I Remember The Day A President Died.

 

President Kennedy, the First Lady, and Governor Connally depart Love Field for a date with an assassin in Dallas.
President Kennedy, the First Lady, and Governor Connally depart Love Field for a date with an assassin in downtown Dallas. Photo Credit: Sixth Floor Museum at Dealey Plaza 

 

I remember exactly where I was when I heard the news.

And so do you if you are old enough to have been alive when our world of innocence and ignorance was shattered by three gunshots.

It seems like yesterday.

Or the day before.

A sniper’s rifle fired.

Three shots struck a President.

We were told they came from the Texas Schoolbook Depository Building.

Sixth floor.

Open window.

Maybe they did.

Maybe we’ll never know for sure.

But a President lay wounded in his limousine.

A President lay dying.

And nothing would ever be quite the same again.

I was a student at The University of Texas in Austin and, fifty years ago today, had just walked into my Economics class after lunch.

The professor, a young lion with liberal bearings who had convinced me to become as liberal as he was, sat on a table in front of the room.

White shirt.

Black tie.

Open collar.

He wore a strange look on his face.

“The President’s been shot,” he said.

We didn’t have to ask where.

We knew he was in Dallas.

Damn.

Why did it have to happen in Texas?

Damn.

Why did it have to happen at all?

Being a journalism major, I immediately left Economics and headed toward the offices of The Daily Texan. We would all have a long day and a longer night.

For the morning’s special edition, I wrote:

“Friday afternoon, a nation came to grief. President John F. Kennedy was dead.

“At 2:10 p.m., the American flag, waving only limply in a slight southerly breeze on the University’s Main Mall, was slowly lowered to half mast. Moments later, the Texas flag was lowered.

“Heads were bowed. There as no sound. In a freshman English class, a girl glanced out the window and cried, ‘Oh, no, the flags are down. He’s dead.’

“Throughout the early afternoon, students had gathered tightly around parked automobiles straining to catch brief announcements of the incident from between splotches of radio static. Others were grouped around portable radios. Some stood alone.

“For a few, there were tears.”

The quotes I gathered would remain with me forever.

Said Ruth Garcia, a sophomore: “President Kennedy was everything I stood for as far as his policies were concerned. I’m extremely shocked, I didn’t realize such a tragedy could happen in this most civilized country.”

Tom Whitaker, a freshman, spoke for the majority when he told me, “This is the biggest shock the country has had since the war. I don’t know about the others, but it scared the hell out of me.”

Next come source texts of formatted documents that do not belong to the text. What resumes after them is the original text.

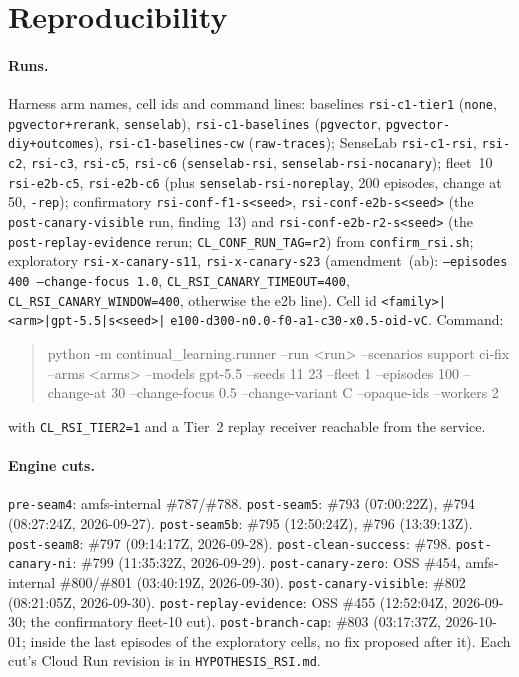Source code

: \documentclass[11pt]{article}
\newcommand{\code}[1]{\texttt{#1}}
\begin{document}
\appendix
\section{Reproducibility}

\paragraph{Runs.} Harness arm names, cell ids and command lines: baselines
\code{rsi-c1-tier1} (\code{none}, \code{pgvector+rerank}, \code{senselab}),
\code{rsi-c1-baselines} (\code{pgvector}, \code{pgvector-diy+outcomes}),
\code{rsi-c1-baselines-cw} (\code{raw-traces}); SenseLab \code{rsi-c1-rsi}, \code{rsi-c2},
\code{rsi-c3}, \code{rsi-c5}, \code{rsi-c6} (\code{senselab-rsi},
\code{senselab-rsi-nocanary}); fleet~10 \code{rsi-e2b-c5}, \code{rsi-e2b-c6} (plus
\code{senselab-rsi-noreplay}, 200 episodes, change at 50, \code{-rep}); confirmatory
\code{rsi-conf-f1-s<seed>}, \code{rsi-conf-e2b-s<seed>} (the \code{post-canary-visible} run,
finding~13) and \code{rsi-conf-e2b-r2-s<seed>} (the \code{post-replay-evidence} rerun;
\code{CL\_CONF\_RUN\_TAG=r2}) from \code{confirm\_rsi.sh}; exploratory \code{rsi-x-canary-s11},
\code{rsi-x-canary-s23} (amendment~(ab): \code{--episodes 400 --change-focus 1.0},
\code{CL\_RSI\_CANARY\_TIMEOUT=400}, \code{CL\_RSI\_CANARY\_WINDOW=400}, otherwise the e2b
line). Cell id \code{<family>|<arm>|gpt-5.5|s<seed>|} \code{e100-d300-n0.0-f0-a1-c30-x0.5-oid-vC}.
Command:
\begin{quote}\scriptsize\ttfamily\raggedright python -m continual\_learning.runner --run <run> --scenarios support ci-fix --arms <arms> --models gpt-5.5 --seeds 11 23 --fleet 1 --episodes 100 --change-at 30 --change-focus 0.5 --change-variant C --opaque-ids --workers 2\end{quote}
with \code{CL\_RSI\_TIER2=1} and a Tier~2 replay receiver reachable from the service.

\paragraph{Engine cuts.} \code{pre-seam4}: amfs-internal \#787/\#788. \code{post-seam5}: \#793
(07:00:22Z), \#794 (08:27:24Z, 2026-09-27). \code{post-seam5b}: \#795 (12:50:24Z), \#796
(13:39:13Z). \code{post-seam8}: \#797 (09:14:17Z, 2026-09-28). \code{post-clean-success}:
\#798. \code{post-canary-ni}: \#799 (11:35:32Z, 2026-09-29). \code{post-canary-zero}: OSS
\#454, amfs-internal \#800/\#801 (03:40:19Z, 2026-09-30). \code{post-canary-visible}: \#802
(08:21:05Z, 2026-09-30). \code{post-replay-evidence}: OSS \#455 (12:52:04Z, 2026-09-30; the
confirmatory fleet-10 cut). \code{post-branch-cap}: \#803 (03:17:37Z, 2026-10-01; inside the
last episodes of the exploratory cells, no fix proposed after it). Each cut's Cloud Run revision
is in \code{HYPOTHESIS\_RSI.md}.
\end{document}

Gail Beck, a junior, admitted, “I just felt lost. I felt like something had, well, cut loose inside of me.”

And Betty Klingman, a freshman, pointed out, “When I heard about the President’s death, I just went to my room. I felt kind of sick. I don’t understand. It just doesn’t make sense.”

She was right.

It didn’t.

For my story, Dr. H. M. MacDonald, professor of government, predicted, “Not only domestic history but international history will now be remade.”

Dr. A. R. Lewis, professor of history, astutely observed, “Much of the country’s opinion and reaction, will depend on the assassin and which wing he’s with.”

And Michel Dassonville, an assistant professor of Romantic Languages, said, “It’s awful. If the same thing happened in France, it would be less a surprise. But they are prepared for accidents. There was no reason. It must have been a crazy man.”

Or a patsy.

Or someone hired by a crazy man.

As I concluded in the article:

“And with the playing of retreat and taps by a quintet of trumpets from the Longhorn Band, the flags were lowered at the University.

“And the sun set in Austin.”

For many of us, it would be a long time rising.